これを聞くと、普通の学校だと思うかもしれませんが…
実は学校や社会では大人にとっての「あたりまえ」や「普通」を子どもに押しつけていることが多いのです。これが本当の子どもの姿を見えづらくしているのです。多くの学校は授業参観をはじめ、外部の人に「見せる」ための学校になってしまっているのです。(憲法で定められているはずの子どもの人権が、学校では守られていないということもよくあります。)
子どもたちが主体となるためには、子どもたちのことをよく見て、意見をよく聴くということが大事で、教師がすることはただ一つ、目の前の子どもから学ぶということだそうです。
教師だけでなく、保護者も、子どもたちを見守る地域社会の人々もそうするべきではないでしょうか。私も子どもから様々なことを学んでいます。親が与えなければならないことが多い幼い時期はもちろん、思春期に入って子ども扱いされるのを嫌がる時期は特に「大人も学ぶ姿勢」が大切だと思います。
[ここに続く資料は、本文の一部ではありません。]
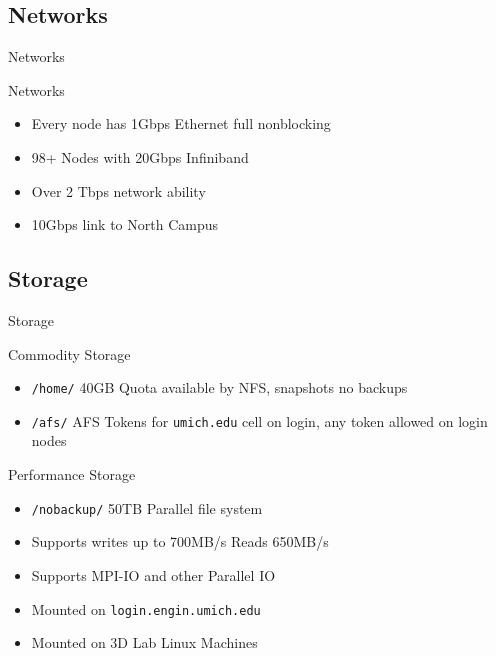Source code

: \documentclass[handout]{beamer}
\begin{document}
   \subsection{Networks}
    \begin{frame}{Networks}
     \begin{block}{Networks}
      \begin{itemize}
       \item Every node has 1Gbps Ethernet full nonblocking
       \item 98+ Nodes with 20Gbps Infiniband
       \item Over 2 Tbps network ability
       \item 10Gbps link to North Campus
      \end{itemize}
     \end{block}
    \end{frame}
   \subsection{Storage}
    \begin{frame}{Storage}
     \begin{block}{Commodity Storage}
      \begin{itemize}
       \item \texttt{/home/} 40GB Quota available by NFS, snapshots no backups
       \item \texttt{/afs/} AFS Tokens for \texttt{umich.edu} cell on login, any token allowed on login nodes
      \end{itemize}
     \end{block}
     \begin{block}{Performance Storage}
      \begin{itemize}
        \item \texttt{/nobackup/} 50TB Parallel file system
        \item Supports writes up to 700MB/s Reads 650MB/s
        \item Supports MPI-IO and other Parallel IO
        \item Mounted on \texttt{login.engin.umich.edu}
        \item Mounted on 3D Lab Linux Machines
      \end{itemize}
     \end{block}
    \end{frame}
\end{document}
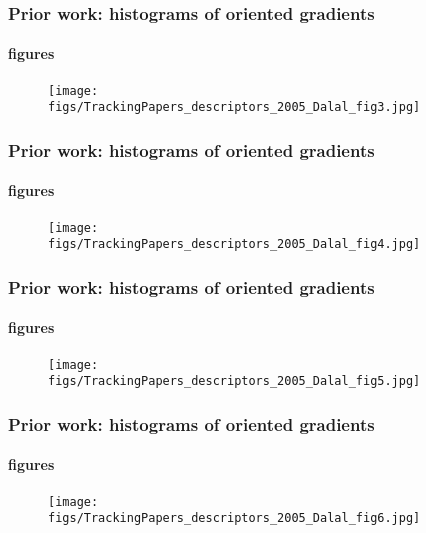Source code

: \begin{frame}
\frametitle{Prior work: histograms of oriented gradients}
\framesubtitle{figures}
\mypagenum
{}
	\begin{figure}
		\texttt{[image: figs/TrackingPapers\_descriptors\_2005\_Dalal\_fig3.jpg]}
	\end{figure}
\end{frame}



\begin{frame}
\frametitle{Prior work: histograms of oriented gradients}
\framesubtitle{figures}
\mypagenum
{}
	\begin{figure}
		\texttt{[image: figs/TrackingPapers\_descriptors\_2005\_Dalal\_fig4.jpg]}
	\end{figure}
\end{frame}



\begin{frame}
\frametitle{Prior work: histograms of oriented gradients}
\framesubtitle{figures}
\mypagenum
{}
	\begin{figure}
		\texttt{[image: figs/TrackingPapers\_descriptors\_2005\_Dalal\_fig5.jpg]}
	\end{figure}
\end{frame}



\begin{frame}
\frametitle{Prior work: histograms of oriented gradients}
\framesubtitle{figures}
\mypagenum
{}
	\begin{figure}
		\texttt{[image: figs/TrackingPapers\_descriptors\_2005\_Dalal\_fig6.jpg]}
	\end{figure}
\end{frame}




\printbibliography

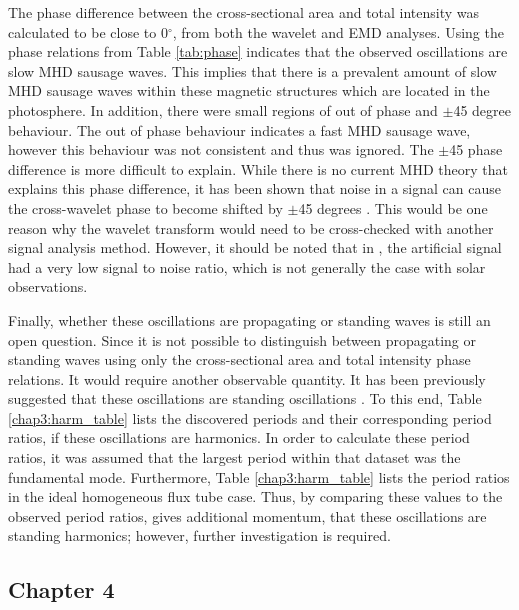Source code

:     The phase difference between the cross-sectional area and total intensity was calculated to be close to 0$^\circ$, from both the wavelet and EMD analyses.
    Using the phase relations from Table \ref{tab:phase} indicates that the observed oscillations are slow MHD sausage waves. 
    This implies that there is a prevalent amount of slow MHD sausage waves within these magnetic structures which are located in the photosphere.
    In addition, there were small regions of out of phase and $\pm$45 degree behaviour.
    The out of phase behaviour indicates a fast MHD sausage wave, however this behaviour was not consistent and thus was ignored. 
    The $\pm$45 phase difference is more difficult to explain.
    While there is no current MHD theory that explains this phase difference, it has been shown that noise in a signal can cause the cross-wavelet phase to become shifted by $\pm$45 degrees \citep{2015A&A...579A..73M}.
    This would be one reason why the wavelet transform would need to be cross-checked with another signal analysis method.
    However, it should be noted that in \cite{2015A&A...579A..73M}, the artificial signal had a very low signal to noise ratio, which is not generally the case with solar observations. 
    
    Finally, whether these oscillations are propagating or standing waves is still an open question. 
    Since it is not possible to distinguish between propagating or standing waves using only the cross-sectional area and total intensity phase relations.
    It would require another observable quantity.
    It has been previously suggested that these oscillations are standing oscillations \citep{morton2011}.
    To this end, Table \ref{chap3:harm_table} lists the discovered periods and their corresponding period ratios, if these oscillations are harmonics.
    In order to calculate these period ratios, it was assumed that the largest period within that dataset was the fundamental mode. 
    Furthermore, Table \ref{chap3:harm_table} lists the period ratios in the ideal homogeneous flux tube case.       
    Thus, by comparing these values to the observed period ratios, gives additional momentum, that these oscillations are standing harmonics; however, further investigation is required.
    
    \subsection{Chapter 4}
    	
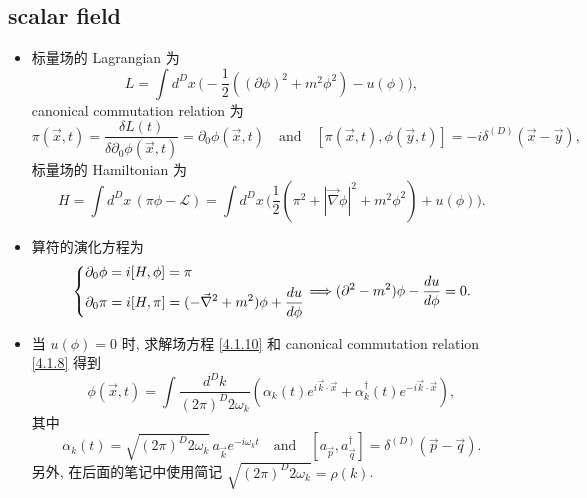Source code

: \subsection{scalar field}
\begin{itemize}
	\item 标量场的 Lagrangian 为
	\begin{equation}
		L = \int d^D x \, \Big( - \frac{1}{2} ((\partial \phi)^2 + m^2 \phi^2) - u(\phi) \Big),
	\end{equation}
	canonical commutation relation 为
	\begin{equation} \label{4.1.8}
		\pi(\vec{x}, t) = \frac{\delta L(t)}{\delta \partial_0 \phi(\vec{x}, t)} = \partial_0 \phi(\vec{x}, t) \quad \text{and} \quad [\pi(\vec{x}, t), \phi(\vec{y}, t)] = - i \delta^{(D)}(\vec{x} - \vec{y}),
	\end{equation}
	标量场的 Hamiltonian 为
	\begin{equation} \label{4.1.9}
		H = \int d^D x \, (\pi \phi - \mathcal{L}) = \int d^D x \, \Big( \frac{1}{2} (\pi^2 + |\vec{\nabla} \phi|^2 + m^2 \phi^2) + u(\phi) \Big).
	\end{equation}
	
	\noindent\hdashrule[0.5ex]{\linewidth}{0.5pt}{1mm} %
	
	\item 算符的演化方程为
	\begin{equation} \label{4.1.10}
		\begin{dcases}
			\partial_0 \phi = i [H, \phi] = \pi \\
			\partial_0 \pi = i [H, \pi] = (- \vec{\nabla}^2 + m^2) \phi + \frac{d u}{d\phi}
		\end{dcases} \Longrightarrow (\partial^2 - m^2) \phi - \frac{d u}{d\phi} = 0.
	\end{equation}
	
	\item 当 $u(\phi) = 0$ 时, 求解场方程 \eqref{4.1.10} 和 canonical commutation relation \eqref{4.1.8} 得到
	\begin{equation} \label{4.1.11}
		\phi(\vec{x}, t) = \int \frac{d^D k}{(2 \pi)^D 2 \omega_k} (\alpha_k(t) e^{i \vec{k} \cdot \vec{x}} + \alpha^\dag_k(t) e^{- i \vec{k} \cdot \vec{x}}),
	\end{equation}
	其中
	\begin{equation}
		\alpha_k(t) = \sqrt{(2 \pi)^D 2 \omega_k} \, a_{\vec{k}} e^{- i \omega_k t} \quad \text{and} \quad [a_{\vec{p}}, a^\dag_{\vec{q}}] = \delta^{(D)}(\vec{p} - \vec{q}).
	\end{equation}
	另外, 在后面的笔记中使用简记 $\sqrt{(2 \pi)^D 2 \omega_k} = \rho(k)$.
	

\end{itemize}
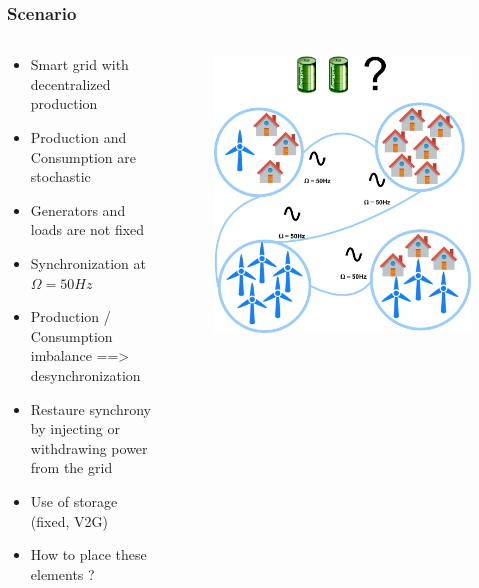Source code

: \documentclass[xcolor=dvipsnames]{beamer}
\begin{document}
\begin{frame}
	\frametitle{Scenario}
	
	\begin{columns}
		\begin{column}{.4\linewidth}
			\begin{scriptsize}
			\begin{itemize}
				\item Smart grid with decentralized production
				\item Production and Consumption are stochastic
				\item Generators and loads are not fixed
				\item Synchronization at $ \Omega=50Hz $
				\item Production / Consumption imbalance ==> desynchronization
				\item Restaure synchrony by injecting or withdrawing power from the grid
				\item Use of storage (fixed, V2G)
				\item How to place these elements ?
			\end{itemize}
			\end{scriptsize}
		\end{column}
		\begin{column}{.6\linewidth}
			\begin{figure}
				\includegraphics[scale=.3]{prosumer.jpg}
			\end{figure}
		\end{column}
	\end{columns}
\end{frame}
\end{document}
「道徳」が教科になりました。小学校では2018年4月から、中学校は2019年4月からです。教科になったということは、教科書があり、評価がされるということになります。
そもそも、「道徳」が教科になったのは、「いじめをなくす」ということからだそうです。でも、これでいじめは本当になくなるのでしょうか?
「道徳」に関して、一人ひとりが幸せになるための正解はどこにもなく、この正解のない問いを問い続ける力が大切だということです。
将来を幸せに生き抜くためには、学校生活すべてを通して「自分の考えを持つ力」「自分を表現する力」「人を大切にする力」「チャレンジする力」の4つの力を身に付けることが大事だということを、大空小学校では確認しています。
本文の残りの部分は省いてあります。